“We need to accelerate prevention,” Frieden said.
Bauchner, who is also a doctor, said that other remaining challenges include worrisome increases in Alzheimer’s disease, opiate use and mental and behavioral disorders.
“We can’t forget that poverty drives health care,” Bauchner said. While increased physical activity is not enough to solve the obesity crisis, he said, the issues surrounding diet are complicated and will take “a herculean effort to transform how we live.”
In 2010, 678,282 Americans died because of dietary risks, the study said, outpacing the 465,651 who died that year of smoking-related diseases. High blood pressure, obesity, physical inactivity, high blood sugar and high cholesterol claimed 1.4 million others.
“If the U.S. can make progress with dietary risk factors, physical exercise and obesity, it will see massive reductions in [premature] death and disability,” said Ali Mokdad, a University of Washington professor who worked on the studies. “Unhealthy diets and a lack of physical activity in the U.S. cause more health loss than alcohol or drug use.”
The “State of U.S. Health” study is the first comprehensive analysis of disease burden in the country in more than 15 years. It said that chronic disabilities in 2010 accounted for nearly half of all life-shortening health issues. Mental and behavioral disorders alone made up 27 percent of what researchers call “years lived with disability,” meaning the time spent in less-than-optimal health. The biggest contributors are depression, anxiety, drug use and alcoholism.
Researchers said they hope communities across the United States will use the online archive, at www.healthmetricsandevaluation.org, to look at their statistics and address their challenges.
“Success stories tell us changes in life expectancies are possible,” Murray said. “Success stories within the country tell us progress can be made. . . . Improving diet, stopping tobacco use and increasing physical activity can work.”
The doctors also acknowledged that pharmaceutical and medical interventions have improved since 1990, citing more widespread use of vaccines that have helped control influenza, statins that address cardiovascular issues and improvements in cancer treatment.
Although communities in the Washington region did not show major increases in physical activity in 2010, several were found to have among the lowest percentages of obesity.
Only 17.6 percent of the women in Falls Church were reported as obese, the lowest percentage in the nation.
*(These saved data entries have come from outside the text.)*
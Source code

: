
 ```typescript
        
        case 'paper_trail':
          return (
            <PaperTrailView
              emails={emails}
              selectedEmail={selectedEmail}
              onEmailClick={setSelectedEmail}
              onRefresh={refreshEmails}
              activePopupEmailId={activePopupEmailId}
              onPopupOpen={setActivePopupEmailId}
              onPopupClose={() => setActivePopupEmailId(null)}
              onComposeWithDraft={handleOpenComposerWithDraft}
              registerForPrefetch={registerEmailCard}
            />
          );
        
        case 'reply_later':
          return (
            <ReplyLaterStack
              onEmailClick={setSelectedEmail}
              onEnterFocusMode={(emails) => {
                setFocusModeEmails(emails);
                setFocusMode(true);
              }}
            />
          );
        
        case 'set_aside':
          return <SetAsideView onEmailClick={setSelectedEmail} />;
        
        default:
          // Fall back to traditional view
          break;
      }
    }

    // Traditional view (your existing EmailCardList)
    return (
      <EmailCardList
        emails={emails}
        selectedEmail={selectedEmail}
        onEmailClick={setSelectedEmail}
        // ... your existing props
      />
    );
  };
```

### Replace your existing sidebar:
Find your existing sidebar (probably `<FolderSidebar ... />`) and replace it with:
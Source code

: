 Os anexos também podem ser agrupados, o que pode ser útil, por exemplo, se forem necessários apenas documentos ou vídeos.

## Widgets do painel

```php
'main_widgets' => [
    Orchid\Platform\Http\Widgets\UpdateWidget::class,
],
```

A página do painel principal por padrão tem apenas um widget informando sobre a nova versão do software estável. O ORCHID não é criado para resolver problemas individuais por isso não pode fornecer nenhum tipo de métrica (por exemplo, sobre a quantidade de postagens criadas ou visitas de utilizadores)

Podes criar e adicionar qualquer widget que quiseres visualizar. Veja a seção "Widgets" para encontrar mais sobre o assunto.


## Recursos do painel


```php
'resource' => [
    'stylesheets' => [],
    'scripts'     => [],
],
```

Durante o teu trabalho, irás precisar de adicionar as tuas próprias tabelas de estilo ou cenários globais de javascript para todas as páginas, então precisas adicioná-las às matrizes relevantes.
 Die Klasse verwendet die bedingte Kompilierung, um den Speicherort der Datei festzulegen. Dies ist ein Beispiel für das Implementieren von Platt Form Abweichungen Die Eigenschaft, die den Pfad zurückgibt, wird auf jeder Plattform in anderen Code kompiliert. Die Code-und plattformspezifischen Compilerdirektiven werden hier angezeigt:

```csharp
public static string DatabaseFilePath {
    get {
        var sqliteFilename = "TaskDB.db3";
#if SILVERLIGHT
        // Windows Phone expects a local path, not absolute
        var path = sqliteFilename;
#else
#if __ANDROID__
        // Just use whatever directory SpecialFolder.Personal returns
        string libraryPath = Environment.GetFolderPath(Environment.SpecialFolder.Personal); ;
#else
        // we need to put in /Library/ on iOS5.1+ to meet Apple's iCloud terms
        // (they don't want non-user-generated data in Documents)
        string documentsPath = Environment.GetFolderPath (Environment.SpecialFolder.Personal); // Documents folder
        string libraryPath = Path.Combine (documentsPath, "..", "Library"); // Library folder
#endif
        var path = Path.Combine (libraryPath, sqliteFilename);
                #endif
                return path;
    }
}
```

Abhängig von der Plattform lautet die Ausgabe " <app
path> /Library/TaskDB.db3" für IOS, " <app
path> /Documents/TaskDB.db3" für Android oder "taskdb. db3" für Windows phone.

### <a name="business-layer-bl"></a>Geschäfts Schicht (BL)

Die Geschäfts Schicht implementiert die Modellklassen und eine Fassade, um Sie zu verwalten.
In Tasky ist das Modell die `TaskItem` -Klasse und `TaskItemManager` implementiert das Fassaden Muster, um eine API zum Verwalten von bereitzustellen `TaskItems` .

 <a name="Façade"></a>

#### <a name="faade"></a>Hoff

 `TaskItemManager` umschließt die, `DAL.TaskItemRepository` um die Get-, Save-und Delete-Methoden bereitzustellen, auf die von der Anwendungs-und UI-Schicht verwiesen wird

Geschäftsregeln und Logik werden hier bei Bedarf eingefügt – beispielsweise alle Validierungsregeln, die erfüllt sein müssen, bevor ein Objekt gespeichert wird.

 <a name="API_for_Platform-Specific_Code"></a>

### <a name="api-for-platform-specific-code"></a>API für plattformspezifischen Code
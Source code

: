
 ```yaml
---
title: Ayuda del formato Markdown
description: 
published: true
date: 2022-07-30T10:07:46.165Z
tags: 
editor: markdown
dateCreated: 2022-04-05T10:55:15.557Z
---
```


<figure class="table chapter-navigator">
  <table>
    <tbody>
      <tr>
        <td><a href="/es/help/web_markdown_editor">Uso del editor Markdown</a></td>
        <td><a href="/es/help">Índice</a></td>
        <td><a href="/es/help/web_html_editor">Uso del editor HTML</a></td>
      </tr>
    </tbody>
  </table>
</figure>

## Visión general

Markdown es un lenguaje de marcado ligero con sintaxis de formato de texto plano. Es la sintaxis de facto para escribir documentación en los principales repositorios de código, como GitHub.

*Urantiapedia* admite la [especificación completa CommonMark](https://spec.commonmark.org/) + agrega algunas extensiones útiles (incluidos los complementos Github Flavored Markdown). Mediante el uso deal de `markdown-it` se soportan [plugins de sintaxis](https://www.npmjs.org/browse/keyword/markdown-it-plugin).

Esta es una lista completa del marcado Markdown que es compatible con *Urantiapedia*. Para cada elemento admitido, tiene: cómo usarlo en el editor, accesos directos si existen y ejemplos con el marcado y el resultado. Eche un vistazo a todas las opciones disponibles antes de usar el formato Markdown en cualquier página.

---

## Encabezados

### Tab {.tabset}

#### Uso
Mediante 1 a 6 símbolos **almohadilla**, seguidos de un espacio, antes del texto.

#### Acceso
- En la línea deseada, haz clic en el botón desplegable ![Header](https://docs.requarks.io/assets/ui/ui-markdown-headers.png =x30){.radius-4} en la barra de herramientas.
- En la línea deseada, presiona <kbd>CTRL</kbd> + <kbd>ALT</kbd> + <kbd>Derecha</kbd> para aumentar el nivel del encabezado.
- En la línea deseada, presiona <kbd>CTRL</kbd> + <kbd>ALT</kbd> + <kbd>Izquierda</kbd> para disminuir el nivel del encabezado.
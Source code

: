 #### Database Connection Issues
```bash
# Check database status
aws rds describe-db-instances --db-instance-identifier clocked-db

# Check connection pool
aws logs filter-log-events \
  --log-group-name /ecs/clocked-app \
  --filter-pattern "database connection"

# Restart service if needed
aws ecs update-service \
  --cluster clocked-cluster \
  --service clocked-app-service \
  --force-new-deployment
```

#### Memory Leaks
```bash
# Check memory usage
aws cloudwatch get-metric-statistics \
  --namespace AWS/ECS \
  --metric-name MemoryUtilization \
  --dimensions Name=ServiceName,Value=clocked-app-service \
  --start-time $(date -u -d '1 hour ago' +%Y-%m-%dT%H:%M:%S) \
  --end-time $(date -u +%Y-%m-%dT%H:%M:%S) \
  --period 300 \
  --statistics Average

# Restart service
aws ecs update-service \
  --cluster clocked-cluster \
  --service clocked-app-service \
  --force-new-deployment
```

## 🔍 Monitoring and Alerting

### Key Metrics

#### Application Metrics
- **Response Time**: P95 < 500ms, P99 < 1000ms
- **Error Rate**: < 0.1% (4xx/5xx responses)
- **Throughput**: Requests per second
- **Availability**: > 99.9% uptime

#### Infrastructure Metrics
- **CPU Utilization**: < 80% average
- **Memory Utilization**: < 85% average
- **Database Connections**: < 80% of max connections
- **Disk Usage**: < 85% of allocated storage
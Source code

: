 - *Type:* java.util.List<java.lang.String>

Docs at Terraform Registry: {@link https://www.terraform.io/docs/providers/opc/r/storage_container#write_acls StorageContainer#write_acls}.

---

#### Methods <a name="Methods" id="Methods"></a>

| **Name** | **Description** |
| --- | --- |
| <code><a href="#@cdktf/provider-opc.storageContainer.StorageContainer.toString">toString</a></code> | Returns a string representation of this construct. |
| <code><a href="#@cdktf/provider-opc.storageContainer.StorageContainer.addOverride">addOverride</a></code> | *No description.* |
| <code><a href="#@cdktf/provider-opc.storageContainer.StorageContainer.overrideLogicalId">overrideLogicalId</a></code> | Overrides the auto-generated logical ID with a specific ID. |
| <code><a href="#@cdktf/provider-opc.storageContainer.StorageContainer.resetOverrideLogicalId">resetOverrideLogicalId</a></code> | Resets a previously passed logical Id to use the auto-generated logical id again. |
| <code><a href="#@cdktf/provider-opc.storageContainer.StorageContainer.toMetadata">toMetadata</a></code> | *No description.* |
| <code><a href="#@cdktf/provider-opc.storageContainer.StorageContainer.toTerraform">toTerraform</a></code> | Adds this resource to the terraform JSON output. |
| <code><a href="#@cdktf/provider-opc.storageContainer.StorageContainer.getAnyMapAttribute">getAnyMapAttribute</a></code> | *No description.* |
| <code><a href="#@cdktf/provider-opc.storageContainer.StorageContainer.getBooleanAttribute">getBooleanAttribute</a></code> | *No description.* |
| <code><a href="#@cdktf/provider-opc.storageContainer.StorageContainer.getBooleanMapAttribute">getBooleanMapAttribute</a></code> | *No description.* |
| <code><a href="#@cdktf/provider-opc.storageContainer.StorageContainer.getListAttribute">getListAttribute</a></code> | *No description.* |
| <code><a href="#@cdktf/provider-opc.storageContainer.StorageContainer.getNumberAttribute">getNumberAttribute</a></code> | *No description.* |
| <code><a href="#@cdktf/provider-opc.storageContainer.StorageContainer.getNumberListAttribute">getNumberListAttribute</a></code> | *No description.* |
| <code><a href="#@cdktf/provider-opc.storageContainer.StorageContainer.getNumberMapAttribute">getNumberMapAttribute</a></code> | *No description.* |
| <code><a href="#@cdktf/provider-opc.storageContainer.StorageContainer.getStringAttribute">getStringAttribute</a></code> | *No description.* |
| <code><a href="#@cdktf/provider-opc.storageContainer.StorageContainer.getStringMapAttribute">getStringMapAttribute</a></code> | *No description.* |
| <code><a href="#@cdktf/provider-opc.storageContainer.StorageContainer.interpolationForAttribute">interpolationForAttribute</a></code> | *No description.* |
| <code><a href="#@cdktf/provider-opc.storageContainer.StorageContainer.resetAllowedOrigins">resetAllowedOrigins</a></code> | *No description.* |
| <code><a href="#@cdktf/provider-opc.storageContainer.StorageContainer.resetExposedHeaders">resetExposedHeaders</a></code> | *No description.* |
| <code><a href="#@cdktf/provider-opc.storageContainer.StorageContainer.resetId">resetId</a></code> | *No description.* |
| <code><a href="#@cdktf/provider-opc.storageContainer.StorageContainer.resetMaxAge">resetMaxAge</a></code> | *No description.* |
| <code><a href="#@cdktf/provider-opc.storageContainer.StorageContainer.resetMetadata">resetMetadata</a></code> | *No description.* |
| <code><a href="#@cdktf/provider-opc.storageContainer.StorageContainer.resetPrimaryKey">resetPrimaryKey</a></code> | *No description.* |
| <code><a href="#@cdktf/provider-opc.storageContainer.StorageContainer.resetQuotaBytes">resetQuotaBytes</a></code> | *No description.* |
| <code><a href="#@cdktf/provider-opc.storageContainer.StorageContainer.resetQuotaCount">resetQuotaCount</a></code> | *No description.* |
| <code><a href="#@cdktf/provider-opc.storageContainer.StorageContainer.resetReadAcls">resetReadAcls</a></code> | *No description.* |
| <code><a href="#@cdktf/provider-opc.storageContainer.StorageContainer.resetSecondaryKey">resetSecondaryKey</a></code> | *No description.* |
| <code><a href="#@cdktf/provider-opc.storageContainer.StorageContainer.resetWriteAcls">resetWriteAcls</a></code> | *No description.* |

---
Men there came in third, behind San Francisco and New York City, with 19.5 percent reported as obese.
The men in Fairfax City and the District also made the top 10 of least-obese communities, with 22 percent and 22.4 percent, respectively.
Men in Fairfax County enjoyed the longest life expectancy in the United States, at 81.67 years. Montgomery County men were not far behind, with the fourth-highest expectancy, 81.57 years. Loudoun County men had the eighth-longest life expectancy, 81 years.
Women in Montgomery could expect to live 84.87 years, the second-longest life expectancy behind Marin County, Calif. Fairfax County women had the fifth-longest life expectancy, at 84.52 years.